### Working data
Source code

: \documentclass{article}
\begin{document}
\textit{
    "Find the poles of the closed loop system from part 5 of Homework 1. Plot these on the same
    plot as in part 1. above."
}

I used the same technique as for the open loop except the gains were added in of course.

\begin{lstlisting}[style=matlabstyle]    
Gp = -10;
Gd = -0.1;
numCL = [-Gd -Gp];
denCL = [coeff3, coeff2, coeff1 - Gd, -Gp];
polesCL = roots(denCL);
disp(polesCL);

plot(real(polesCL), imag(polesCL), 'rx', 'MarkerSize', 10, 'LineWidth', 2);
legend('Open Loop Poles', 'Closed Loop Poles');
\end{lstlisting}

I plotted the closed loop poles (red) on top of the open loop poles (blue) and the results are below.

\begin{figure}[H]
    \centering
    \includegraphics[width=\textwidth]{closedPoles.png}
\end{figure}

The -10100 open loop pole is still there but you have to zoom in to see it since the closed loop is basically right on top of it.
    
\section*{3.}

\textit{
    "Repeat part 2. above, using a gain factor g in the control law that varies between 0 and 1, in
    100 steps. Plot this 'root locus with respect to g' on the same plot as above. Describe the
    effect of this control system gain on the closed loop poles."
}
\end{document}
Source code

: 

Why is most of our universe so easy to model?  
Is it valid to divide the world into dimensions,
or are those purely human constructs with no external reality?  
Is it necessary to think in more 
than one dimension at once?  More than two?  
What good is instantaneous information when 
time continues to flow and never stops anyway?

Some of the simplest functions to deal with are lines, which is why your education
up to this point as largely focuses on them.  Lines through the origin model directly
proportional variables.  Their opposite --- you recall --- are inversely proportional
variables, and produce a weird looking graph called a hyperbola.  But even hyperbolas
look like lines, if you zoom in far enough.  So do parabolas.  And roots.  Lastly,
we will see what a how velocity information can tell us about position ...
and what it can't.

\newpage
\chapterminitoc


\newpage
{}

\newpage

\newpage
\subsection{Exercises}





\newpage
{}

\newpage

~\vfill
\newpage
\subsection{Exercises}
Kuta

### Activity
Retype the whole listing above. Please keep it exact.

### Task result
Source code

: \documentclass{article}
\begin{document}
\textit{
    "Find the poles of the closed loop system from part 5 of Homework 1. Plot these on the same
    plot as in part 1. above."
}

I used the same technique as for the open loop except the gains were added in of course.

\begin{lstlisting}[style=matlabstyle]    
Gp = -10;
Gd = -0.1;
numCL = [-Gd -Gp];
denCL = [coeff3, coeff2, coeff1 - Gd, -Gp];
polesCL = roots(denCL);
disp(polesCL);

plot(real(polesCL), imag(polesCL), 'rx', 'MarkerSize', 10, 'LineWidth', 2);
legend('Open Loop Poles', 'Closed Loop Poles');
\end{lstlisting}

I plotted the closed loop poles (red) on top of the open loop poles (blue) and the results are below.

\begin{figure}[H]
    \centering
    \includegraphics[width=\textwidth]{closedPoles.png}
\end{figure}

The -10100 open loop pole is still there but you have to zoom in to see it since the closed loop is basically right on top of it.
    
\section*{3.}

\textit{
    "Repeat part 2. above, using a gain factor g in the control law that varies between 0 and 1, in
    100 steps. Plot this 'root locus with respect to g' on the same plot as above. Describe the
    effect of this control system gain on the closed loop poles."
}
\end{document}
Source code

: 

Why is most of our universe so easy to model?  
Is it valid to divide the world into dimensions,
or are those purely human constructs with no external reality?  
Is it necessary to think in more 
than one dimension at once?  More than two?  
What good is instantaneous information when 
time continues to flow and never stops anyway?

Some of the simplest functions to deal with are lines, which is why your education
up to this point as largely focuses on them.  Lines through the origin model directly
proportional variables.  Their opposite --- you recall --- are inversely proportional
variables, and produce a weird looking graph called a hyperbola.  But even hyperbolas
look like lines, if you zoom in far enough.  So do parabolas.  And roots.  Lastly,
we will see what a how velocity information can tell us about position ...
and what it can't.

\newpage
\chapterminitoc


\newpage
{}

\newpage

\newpage
\subsection{Exercises}





\newpage
{}

\newpage

~\vfill
\newpage
\subsection{Exercises}
Kuta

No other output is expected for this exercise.